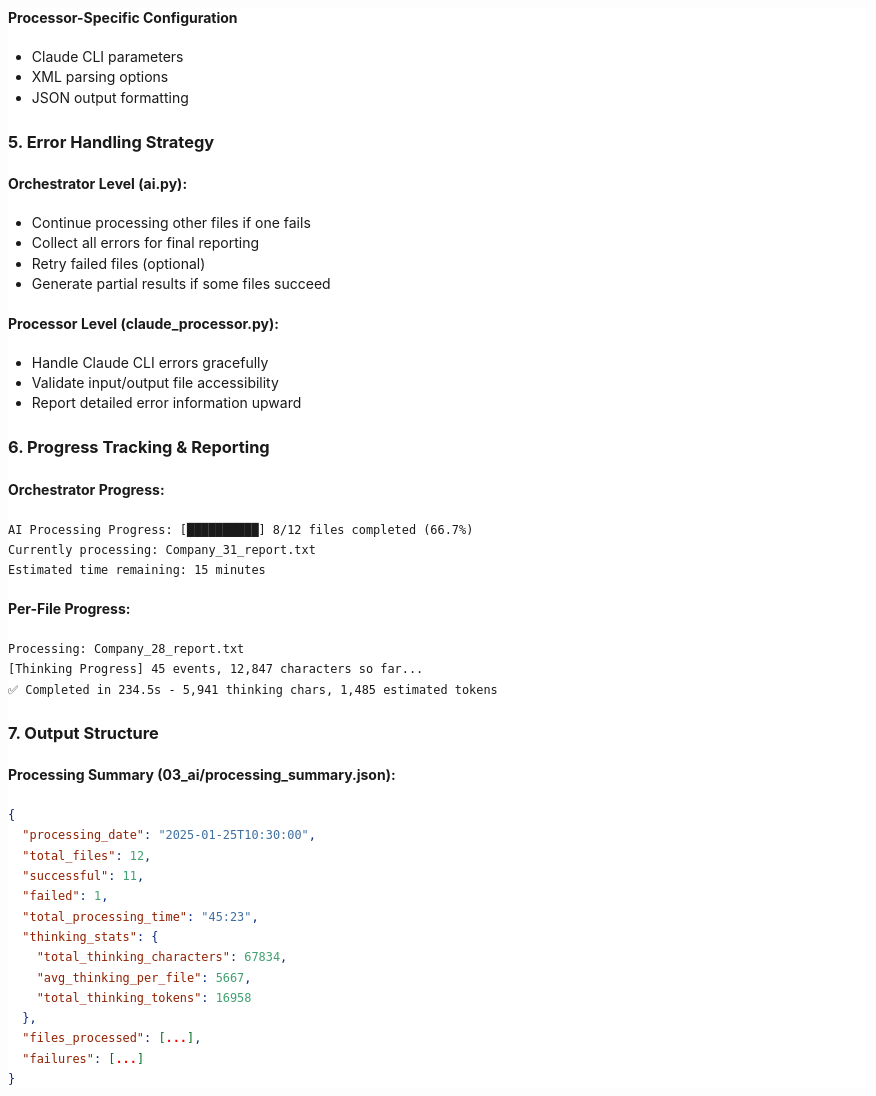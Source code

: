 #### Processor-Specific Configuration
- Claude CLI parameters
- XML parsing options
- JSON output formatting

### 5. Error Handling Strategy

#### Orchestrator Level (ai.py):
- Continue processing other files if one fails
- Collect all errors for final reporting
- Retry failed files (optional)
- Generate partial results if some files succeed

#### Processor Level (claude_processor.py):
- Handle Claude CLI errors gracefully
- Validate input/output file accessibility
- Report detailed error information upward

### 6. Progress Tracking & Reporting

#### Orchestrator Progress:
```
AI Processing Progress: [██████████] 8/12 files completed (66.7%)
Currently processing: Company_31_report.txt
Estimated time remaining: 15 minutes
```

#### Per-File Progress:
```
Processing: Company_28_report.txt
[Thinking Progress] 45 events, 12,847 characters so far...
✅ Completed in 234.5s - 5,941 thinking chars, 1,485 estimated tokens
```

### 7. Output Structure

#### Processing Summary (03_ai/processing_summary.json):
```json
{
  "processing_date": "2025-01-25T10:30:00",
  "total_files": 12,
  "successful": 11,
  "failed": 1,
  "total_processing_time": "45:23",
  "thinking_stats": {
    "total_thinking_characters": 67834,
    "avg_thinking_per_file": 5667,
    "total_thinking_tokens": 16958
  },
  "files_processed": [...],
  "failures": [...]
}
```
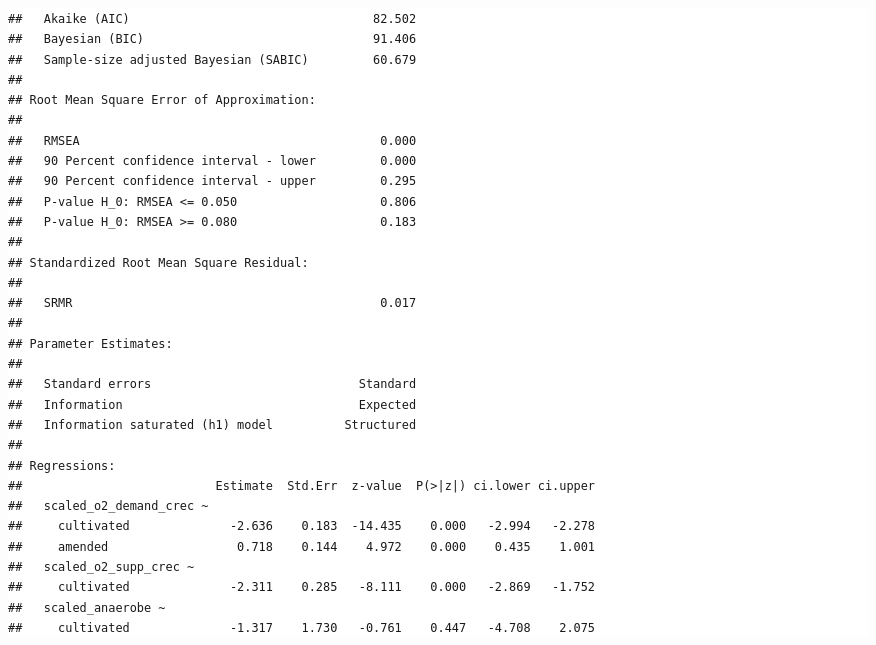     ##   Akaike (AIC)                                  82.502
    ##   Bayesian (BIC)                                91.406
    ##   Sample-size adjusted Bayesian (SABIC)         60.679
    ## 
    ## Root Mean Square Error of Approximation:
    ## 
    ##   RMSEA                                          0.000
    ##   90 Percent confidence interval - lower         0.000
    ##   90 Percent confidence interval - upper         0.295
    ##   P-value H_0: RMSEA <= 0.050                    0.806
    ##   P-value H_0: RMSEA >= 0.080                    0.183
    ## 
    ## Standardized Root Mean Square Residual:
    ## 
    ##   SRMR                                           0.017
    ## 
    ## Parameter Estimates:
    ## 
    ##   Standard errors                             Standard
    ##   Information                                 Expected
    ##   Information saturated (h1) model          Structured
    ## 
    ## Regressions:
    ##                           Estimate  Std.Err  z-value  P(>|z|) ci.lower ci.upper
    ##   scaled_o2_demand_crec ~                                                      
    ##     cultivated              -2.636    0.183  -14.435    0.000   -2.994   -2.278
    ##     amended                  0.718    0.144    4.972    0.000    0.435    1.001
    ##   scaled_o2_supp_crec ~                                                        
    ##     cultivated              -2.311    0.285   -8.111    0.000   -2.869   -1.752
    ##   scaled_anaerobe ~                                                            
    ##     cultivated              -1.317    1.730   -0.761    0.447   -4.708    2.075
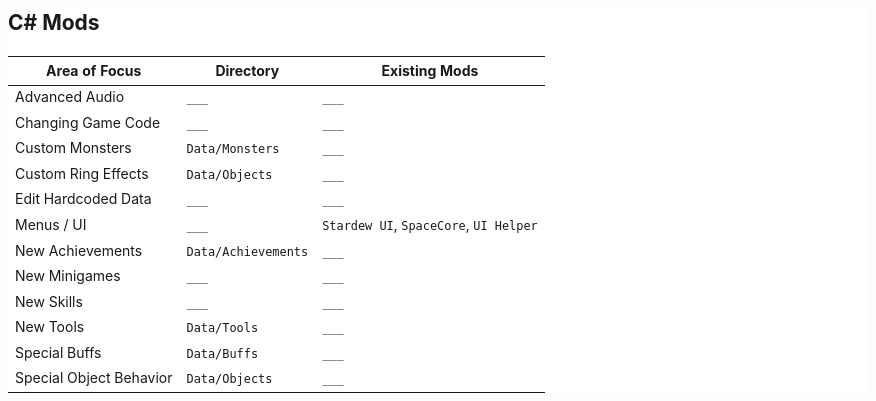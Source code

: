 ## C# Mods

| Area of Focus | Directory | Existing Mods |
| --- | --- | --- |
| Advanced Audio | ```___``` | ```___``` |
| Changing Game Code | ```___``` | ```___``` |
| Custom Monsters | ```Data/Monsters``` | ```___``` |
| Custom Ring Effects | ```Data/Objects``` | ```___``` |
| Edit Hardcoded Data | ```___``` | ```___``` |
| Menus / UI | ```___``` | ```Stardew UI```, ```SpaceCore```, ```UI Helper``` |
| New Achievements | ```Data/Achievements``` | ```___``` |
| New Minigames | ```___``` | ```___``` |
| New Skills | ```___``` | ```___``` |
| New Tools | ```Data/Tools``` | ```___``` |
| Special Buffs | ```Data/Buffs``` | ```___``` |
| Special Object Behavior | ```Data/Objects``` | ```___``` |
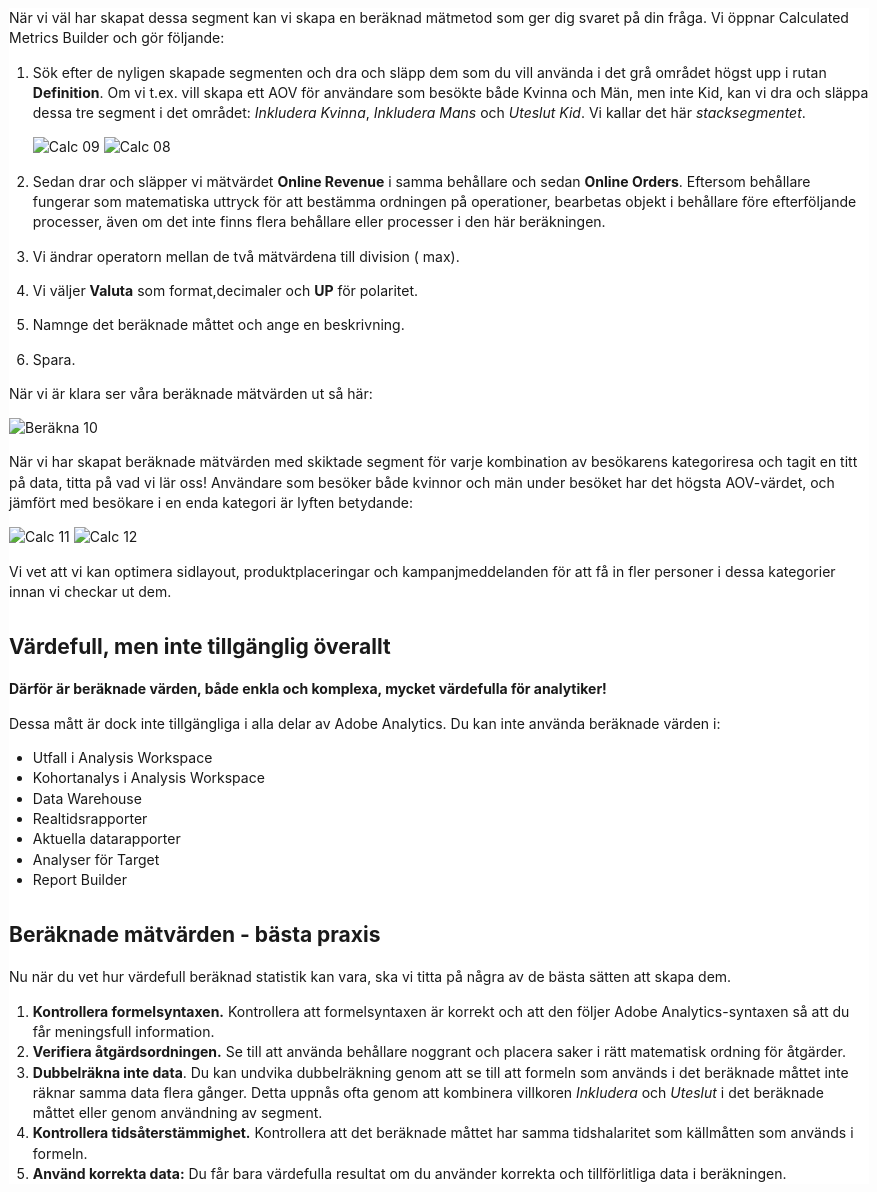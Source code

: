 När vi väl har skapat dessa segment kan vi skapa en beräknad mätmetod som ger dig svaret på din fråga. Vi öppnar Calculated Metrics Builder och gör följande:

1. Sök efter de nyligen skapade segmenten och dra och släpp dem som du vill använda i det grå området högst upp i rutan **Definition**. Om vi t.ex. vill skapa ett AOV för användare som besökte både Kvinna och Män, men inte Kid, kan vi dra och släppa dessa tre segment i det området: *Inkludera Kvinna*, *Inkludera Mans* och *Uteslut Kid*. Vi kallar det här *stacksegmentet*.

   ![Calc 09](assets/calc09.png) ![Calc 08](assets/calc08.png)

1. Sedan drar och släpper vi mätvärdet **Online Revenue** i samma behållare och sedan **Online Orders**. Eftersom behållare fungerar som matematiska uttryck för att bestämma ordningen på operationer, bearbetas objekt i behållare före efterföljande processer, även om det inte finns flera behållare eller processer i den här beräkningen.
1. Vi ändrar operatorn mellan de två mätvärdena till division ( max).
1. Vi väljer **Valuta** som format, **&#x200B;**&#x200B;decimaler och **UP** för polaritet.
1. Namnge det beräknade måttet och ange en beskrivning.
1. Spara.

När vi är klara ser våra beräknade mätvärden ut så här:

![Beräkna 10](assets/calc10.png)

När vi har skapat beräknade mätvärden med skiktade segment för varje kombination av besökarens kategoriresa och tagit en titt på data, titta på vad vi lär oss! Användare som besöker både kvinnor och män under besöket har det högsta AOV-värdet, och jämfört med besökare i en enda kategori är lyften betydande:

![Calc 11](assets/calc11.png) ![Calc 12](assets/calc12.png)

Vi vet att vi kan optimera sidlayout, produktplaceringar och kampanjmeddelanden för att få in fler personer i dessa kategorier innan vi checkar ut dem.

## Värdefull, men inte tillgänglig överallt

**Därför är beräknade värden, både enkla och komplexa, mycket värdefulla för analytiker!**

Dessa mått är dock inte tillgängliga i alla delar av Adobe Analytics. Du kan inte använda beräknade värden i:

- Utfall i Analysis Workspace
- Kohortanalys i Analysis Workspace
- Data Warehouse
- Realtidsrapporter
- Aktuella datarapporter
- Analyser för Target
- Report Builder

## Beräknade mätvärden - bästa praxis

Nu när du vet hur värdefull beräknad statistik kan vara, ska vi titta på några av de bästa sätten att skapa dem.

1. **Kontrollera formelsyntaxen.** Kontrollera att formelsyntaxen är korrekt och att den följer Adobe Analytics-syntaxen så att du får meningsfull information.
1. **Verifiera åtgärdsordningen.** Se till att använda behållare noggrant och placera saker i rätt matematisk ordning för åtgärder.
1. **Dubbelräkna inte data**. Du kan undvika dubbelräkning genom att se till att formeln som används i det beräknade måttet inte räknar samma data flera gånger. Detta uppnås ofta genom att kombinera villkoren *Inkludera* och *Uteslut* i det beräknade måttet eller genom användning av segment.
1. **Kontrollera tidsåterstämmighet.** Kontrollera att det beräknade måttet har samma tidshalaritet som källmåtten som används i formeln.
1. **Använd korrekta data:** Du får bara värdefulla resultat om du använder korrekta och tillförlitliga data i beräkningen.
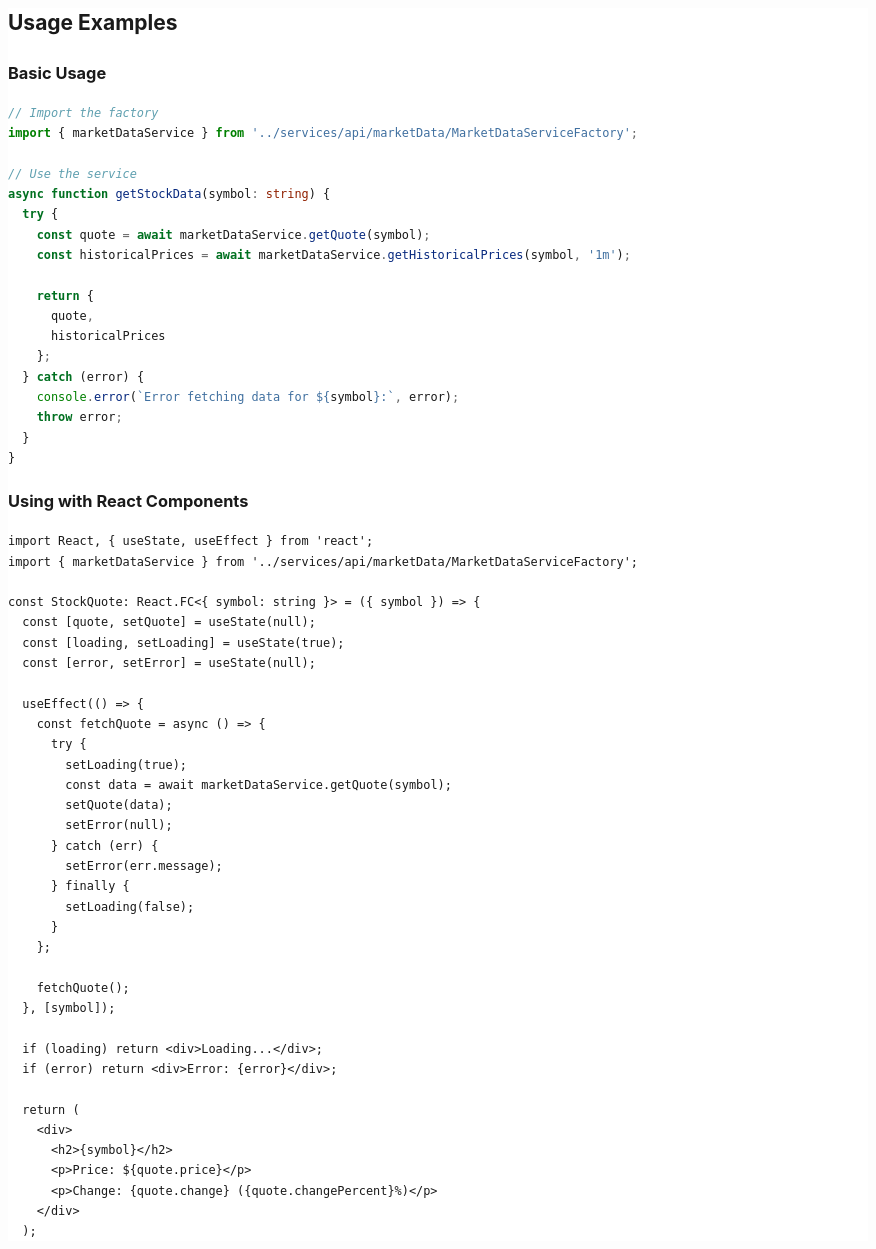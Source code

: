 ## Usage Examples

### Basic Usage

```typescript
// Import the factory
import { marketDataService } from '../services/api/marketData/MarketDataServiceFactory';

// Use the service
async function getStockData(symbol: string) {
  try {
    const quote = await marketDataService.getQuote(symbol);
    const historicalPrices = await marketDataService.getHistoricalPrices(symbol, '1m');
    
    return {
      quote,
      historicalPrices
    };
  } catch (error) {
    console.error(`Error fetching data for ${symbol}:`, error);
    throw error;
  }
}
```

### Using with React Components

```tsx
import React, { useState, useEffect } from 'react';
import { marketDataService } from '../services/api/marketData/MarketDataServiceFactory';

const StockQuote: React.FC<{ symbol: string }> = ({ symbol }) => {
  const [quote, setQuote] = useState(null);
  const [loading, setLoading] = useState(true);
  const [error, setError] = useState(null);
  
  useEffect(() => {
    const fetchQuote = async () => {
      try {
        setLoading(true);
        const data = await marketDataService.getQuote(symbol);
        setQuote(data);
        setError(null);
      } catch (err) {
        setError(err.message);
      } finally {
        setLoading(false);
      }
    };
    
    fetchQuote();
  }, [symbol]);
  
  if (loading) return <div>Loading...</div>;
  if (error) return <div>Error: {error}</div>;
  
  return (
    <div>
      <h2>{symbol}</h2>
      <p>Price: ${quote.price}</p>
      <p>Change: {quote.change} ({quote.changePercent}%)</p>
    </div>
  );
```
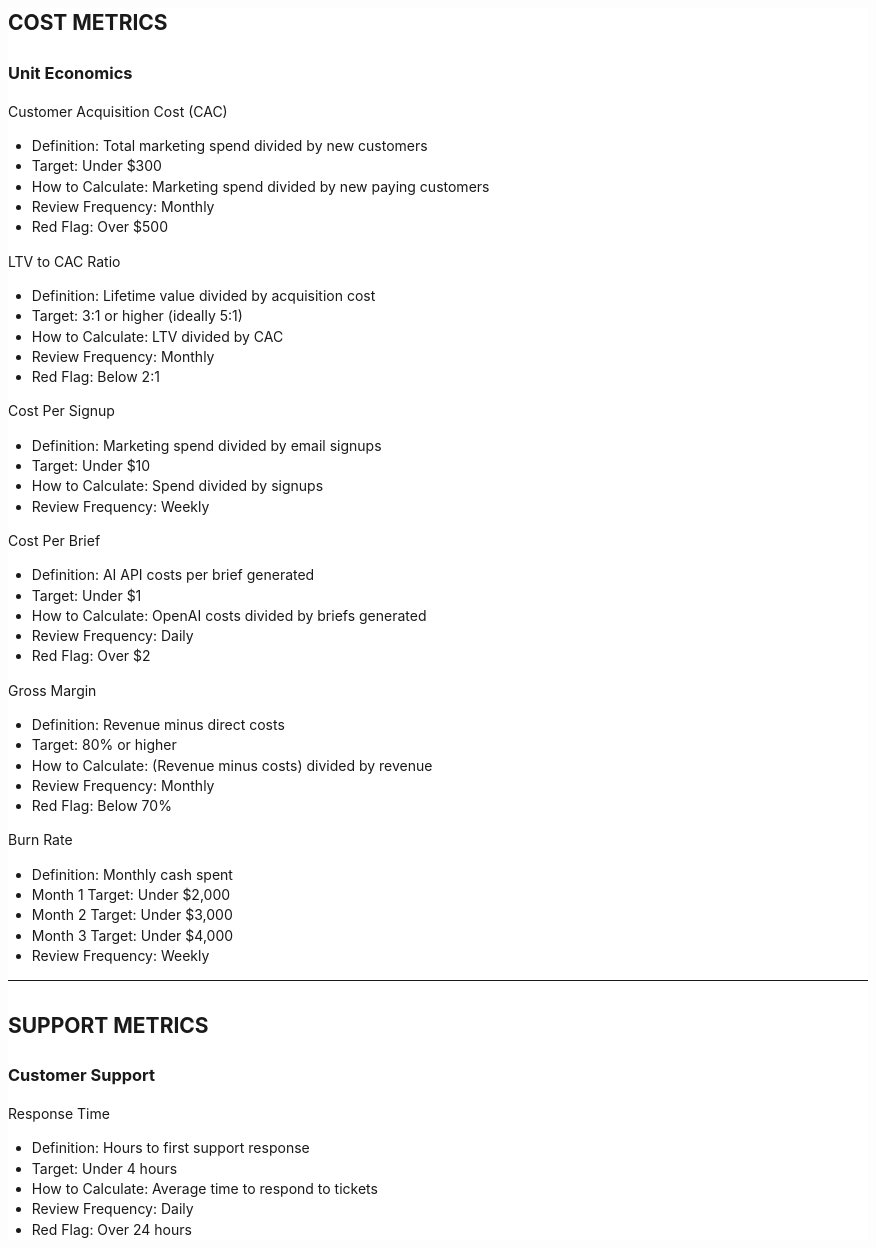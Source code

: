 
## COST METRICS

### Unit Economics

Customer Acquisition Cost (CAC)
- Definition: Total marketing spend divided by new customers
- Target: Under $300
- How to Calculate: Marketing spend divided by new paying customers
- Review Frequency: Monthly
- Red Flag: Over $500

LTV to CAC Ratio
- Definition: Lifetime value divided by acquisition cost
- Target: 3:1 or higher (ideally 5:1)
- How to Calculate: LTV divided by CAC
- Review Frequency: Monthly
- Red Flag: Below 2:1

Cost Per Signup
- Definition: Marketing spend divided by email signups
- Target: Under $10
- How to Calculate: Spend divided by signups
- Review Frequency: Weekly

Cost Per Brief
- Definition: AI API costs per brief generated
- Target: Under $1
- How to Calculate: OpenAI costs divided by briefs generated
- Review Frequency: Daily
- Red Flag: Over $2

Gross Margin
- Definition: Revenue minus direct costs
- Target: 80% or higher
- How to Calculate: (Revenue minus costs) divided by revenue
- Review Frequency: Monthly
- Red Flag: Below 70%

Burn Rate
- Definition: Monthly cash spent
- Month 1 Target: Under $2,000
- Month 2 Target: Under $3,000
- Month 3 Target: Under $4,000
- Review Frequency: Weekly

---

## SUPPORT METRICS

### Customer Support

Response Time
- Definition: Hours to first support response
- Target: Under 4 hours
- How to Calculate: Average time to respond to tickets
- Review Frequency: Daily
- Red Flag: Over 24 hours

------------------------------------------------

= Your instructions =
The lines above that hold the string "marketDataService" are to be located and copied.

= Response box =
import { marketDataService } from '../services/api/marketData/MarketDataServiceFactory';
    const quote = await marketDataService.getQuote(symbol);
    const historicalPrices = await marketDataService.getHistoricalPrices(symbol, '1m');
import { marketDataService } from '../services/api/marketData/MarketDataServiceFactory';
        const data = await marketDataService.getQuote(symbol);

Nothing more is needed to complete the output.